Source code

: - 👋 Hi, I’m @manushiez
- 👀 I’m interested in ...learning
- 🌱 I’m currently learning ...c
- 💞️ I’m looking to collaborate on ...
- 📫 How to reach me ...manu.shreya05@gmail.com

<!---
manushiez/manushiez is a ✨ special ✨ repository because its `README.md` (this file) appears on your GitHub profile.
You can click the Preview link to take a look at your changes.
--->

▸ **PROMPT**
Among the entries, how many lines hold the string "learning"? Answer with a bare number.

▸ **ANSWER AREA**
2